I will coddle and pet. I will nurture. I will suckle them on a blanket in a
corner of the teachers’ lounge.
I’ll go to
every meeting I can find. I’ll be perky and upbeat; bye-bye despair. I will not
silently mouth the words I want to die.
I will chortle when others chortle, stop when they stop, sick smile stuck on my
face like the Joker. I will be a frisky Marxist, an ersatz Francophile, I will
join a gang of coiffed homosexuals. No more Xeroxing my butt cheeks, no matter
how appropriate the occasion. I will convince the Chair of the Committee for
Diversity Hiring that I am the last Mohican.
I’ll hobnob
with nearsighted Victorians and acne-scarred medievalists. I will show up each
year with successively smaller black glasses. I will go under the knife, get a
hamster overbite and pasty skin. I will come to your dinners and eat your bland
food. I will move to the Galapagos of men’s fashion, a crepehanger’s satchel in
a sea of bad tweed, dropcloth trench coat, sensible brogans, 30-watt power tie,
huge pleats like I’m shoplifting an accordion.
I’ll request
more students, shoehorn them in like the Middle Passage. I’ll have a roll book
like a cast list from Cecil B. DeMille. No more office hours at the Moon Wink
Motel. I’ll be avuncular and blinkered like Sea Biscuit, sterling, papal,
Ken-doll sexless. No more wickedness or infernal voodoo, no matter how hot the
student. I will be as prompt as a star, type-A-Nazi-punctual. I will never
loiter, tarry, or dawdle. I will plan ahead to infinity. I will have lesson
plans like Nostradamus
I will be your
apostle, applaud after all your dumb comments. I will work for no food. I will
be my own dentist.
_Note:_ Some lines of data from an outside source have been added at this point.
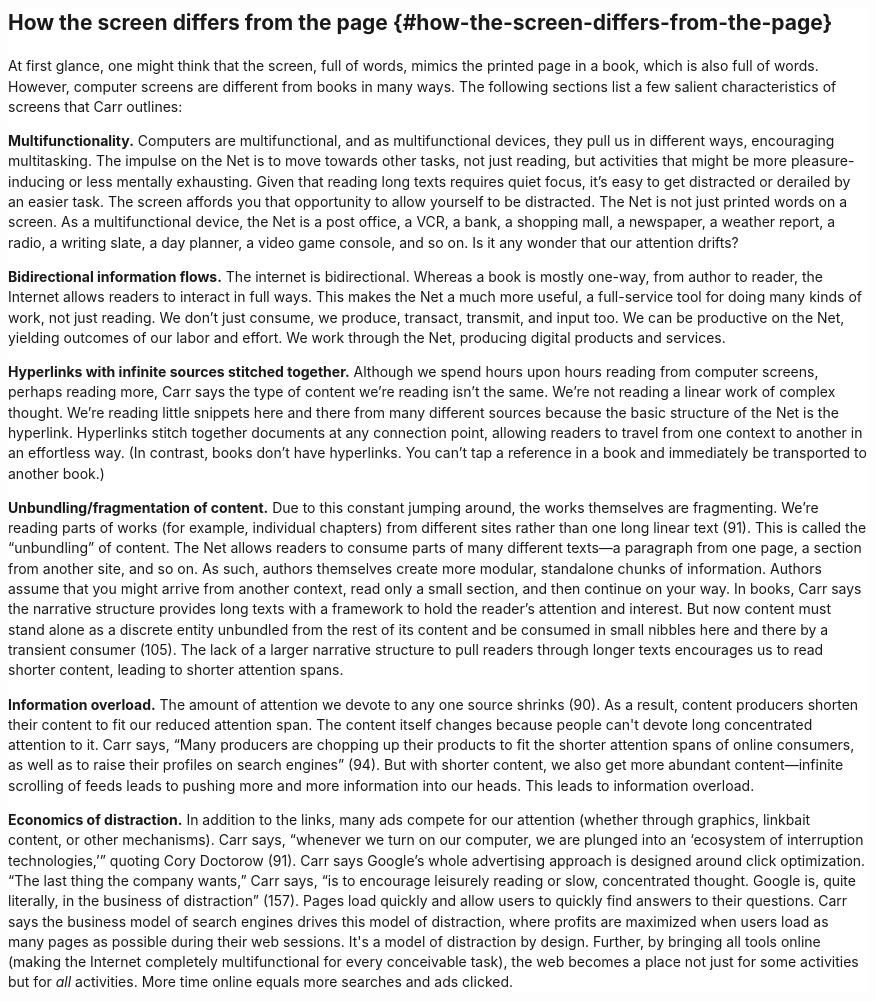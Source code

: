 
## How the screen differs from the page {#how-the-screen-differs-from-the-page}

At first glance, one might think that the screen, full of words, mimics the printed page in a book, which is also full of words. However, computer screens are different from books in many ways. The following sections list a few salient characteristics of screens that Carr outlines:

**Multifunctionality.** Computers are multifunctional, and as multifunctional devices, they pull us in different ways, encouraging multitasking. The impulse on the Net is to move towards other tasks, not just reading, but activities that might be more pleasure-inducing or less mentally exhausting. Given that reading long texts requires quiet focus, it’s easy to get distracted or derailed by an easier task. The screen affords you that opportunity to allow yourself to be distracted. The Net is not just printed words on a screen. As a multifunctional device, the Net is a post office, a VCR, a bank, a shopping mall, a newspaper, a weather report, a radio, a writing slate, a day planner, a video game console, and so on. Is it any wonder that our attention drifts?

**Bidirectional information flows.** The internet is bidirectional. Whereas a book is mostly one-way, from author to reader, the Internet allows readers to interact in full ways. This makes the Net a much more useful, a full-service tool for doing many kinds of work, not just reading. We don’t just consume, we produce, transact, transmit, and input too. We can be productive on the Net, yielding outcomes of our labor and effort. We work through the Net, producing digital products and services. 

**Hyperlinks with infinite sources stitched together.** Although we spend hours upon hours reading from computer screens, perhaps reading more, Carr says the type of content we’re reading isn’t the same. We’re not reading a linear work of complex thought. We’re reading little snippets here and there from many different sources because the basic structure of the Net is the hyperlink. Hyperlinks stitch together documents at any connection point, allowing readers to travel from one context to another in an effortless way. (In contrast, books don’t have hyperlinks. You can’t tap a reference in a book and immediately be transported to another book.)

**Unbundling/fragmentation of content.** Due to this constant jumping around, the works themselves are fragmenting. We’re reading parts of works (for example, individual chapters) from different sites rather than one long linear text (91). This is called the “unbundling” of content. The Net allows readers to consume parts of many different texts—a paragraph from one page, a section from another site, and so on. As such, authors themselves create more modular, standalone chunks of information. Authors assume that you might arrive from another context, read only a small section, and then continue on your way. In books, Carr says the narrative structure provides long texts with a framework to hold the reader’s attention and interest. But now content must stand alone as a discrete entity unbundled from the rest of its content and be consumed in small nibbles here and there by a transient consumer (105). The lack of a larger narrative structure to pull readers through longer texts encourages us to read shorter content, leading to shorter attention spans.

**Information overload.** The amount of attention we devote to any one source shrinks (90). As a result, content producers shorten their content to fit our reduced attention span. The content itself changes because people can't devote long concentrated attention to it. Carr says, “Many producers are chopping up their products to fit the shorter attention spans of online consumers, as well as to raise their profiles on search engines” (94). But with shorter content, we also get more abundant content—infinite scrolling of feeds leads to pushing more and more information into our heads. This leads to information overload. 

**Economics of distraction.** In addition to the links, many ads compete for our attention (whether through graphics, linkbait content, or other mechanisms). Carr says, “whenever we turn on our computer, we are plunged into an ‘ecosystem of interruption technologies,’” quoting Cory Doctorow (91). Carr says Google’s whole advertising approach is designed around click optimization. “The last thing the company wants,” Carr says, “is to encourage leisurely reading or slow, concentrated thought. Google is, quite literally, in the business of distraction” (157). Pages load quickly and allow users to quickly find answers to their questions. Carr says the business model of search engines drives this model of distraction, where profits are maximized when users load as many pages as possible during their web sessions. It's a model of distraction by design. Further, by bringing all tools online (making the Internet completely multifunctional for every conceivable task), the web becomes a place not just for some activities but for _all_ activities. More time online equals more searches and ads clicked.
No more classroom scenes like from Abu Ghraib prison or
Hieronymus Bosch. I will respond to all questions with Of course, Derrida.... The faculty handbook will be my Koran. I
will not mutter. I’ll make eye contact like a Latin American optometrist. No
more shaking my junk at commencement, no more rattlesnakes in the mail slots. I
will be the ideal hire, your colleague, a twin, a mirror.